Сашка устало посмотрел на добрую девчонку и впервые за долгое время, растрогался:

– Хлеб, малышка, из любых рук вкусный. Ты последнее отдаешь, делишься со мной, выходит от этого твой хлеб только вкуснее становится. Сама поешь, он вкусный, а мне и этого хватит.

Молчаливо сидевшему в стороне Юрке, сверстник глянулся, и они, ненавязчиво, успели познакомиться и пообщаться, проявляя друг к другу искренние симпатии. Жаль, что вскоре пришлось расстаться.

На станцию очередного назначения поезд прибыл ночью. Девчонки, с которыми Сашка сдружился, еще спали и он не стал их будить, чтобы попрощаться. Глядя на спящую Нику, к которой, за долгую и трудную дорогу, невольно сердечно проникся, ценя ее доверчивость и доброту, искренне захотел чем-то отблагодарить отзывчивую, ласковую, красивую девочку.
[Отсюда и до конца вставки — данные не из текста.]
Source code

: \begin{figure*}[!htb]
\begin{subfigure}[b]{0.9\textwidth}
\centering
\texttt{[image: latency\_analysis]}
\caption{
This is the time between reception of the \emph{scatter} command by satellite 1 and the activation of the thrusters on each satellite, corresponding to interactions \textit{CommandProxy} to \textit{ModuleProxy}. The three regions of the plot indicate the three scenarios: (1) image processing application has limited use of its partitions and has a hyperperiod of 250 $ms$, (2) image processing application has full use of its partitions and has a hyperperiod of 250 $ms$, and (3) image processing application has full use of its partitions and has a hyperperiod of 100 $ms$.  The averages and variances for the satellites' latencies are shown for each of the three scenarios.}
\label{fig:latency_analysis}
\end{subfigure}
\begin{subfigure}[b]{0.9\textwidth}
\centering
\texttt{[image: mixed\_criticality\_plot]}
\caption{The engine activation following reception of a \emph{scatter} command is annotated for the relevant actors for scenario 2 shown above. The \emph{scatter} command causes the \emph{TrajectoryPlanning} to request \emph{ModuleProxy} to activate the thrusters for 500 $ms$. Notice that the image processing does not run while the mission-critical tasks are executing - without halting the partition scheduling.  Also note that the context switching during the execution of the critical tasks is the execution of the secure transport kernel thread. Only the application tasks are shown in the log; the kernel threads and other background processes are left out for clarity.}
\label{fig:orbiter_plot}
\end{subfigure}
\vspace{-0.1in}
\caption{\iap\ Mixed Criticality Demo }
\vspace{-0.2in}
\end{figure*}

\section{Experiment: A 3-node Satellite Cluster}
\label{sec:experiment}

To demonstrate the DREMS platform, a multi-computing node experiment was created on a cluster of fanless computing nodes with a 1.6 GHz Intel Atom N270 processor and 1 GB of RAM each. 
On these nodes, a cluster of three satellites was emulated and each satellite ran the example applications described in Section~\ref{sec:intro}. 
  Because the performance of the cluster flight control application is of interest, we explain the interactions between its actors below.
Он осторожно вложил свой единственный, серебряный полтинник в теплую ладошку Ники, крепко сжав ее в кулак. Оставил свой адрес матери и, поблагодарив Елизавету за проявленное к нему участие и помощь, пообещал их обязательно найти, если судьба когда-нибудь позволит. За дорогу, любопытная девчонка привязалась к нему и проснись она сейчас, то наверняка не захотела бы без слез, вот так вот, на каком-то неведомом полустанке, расставаться со своим другом. Юрка по-дружески пожелал попутчику удачи и крепко пожал руку, расставаясь. Сашка не знал тогда, что совсем малознакомые, но ставшие близкими ему люди, с которыми довелось общаться последнее время, сойдут на той же станции, что и он, но позже и с одной лишь разницей, что никто их в чужом, заснеженном краю по-родственному не ждал, как его.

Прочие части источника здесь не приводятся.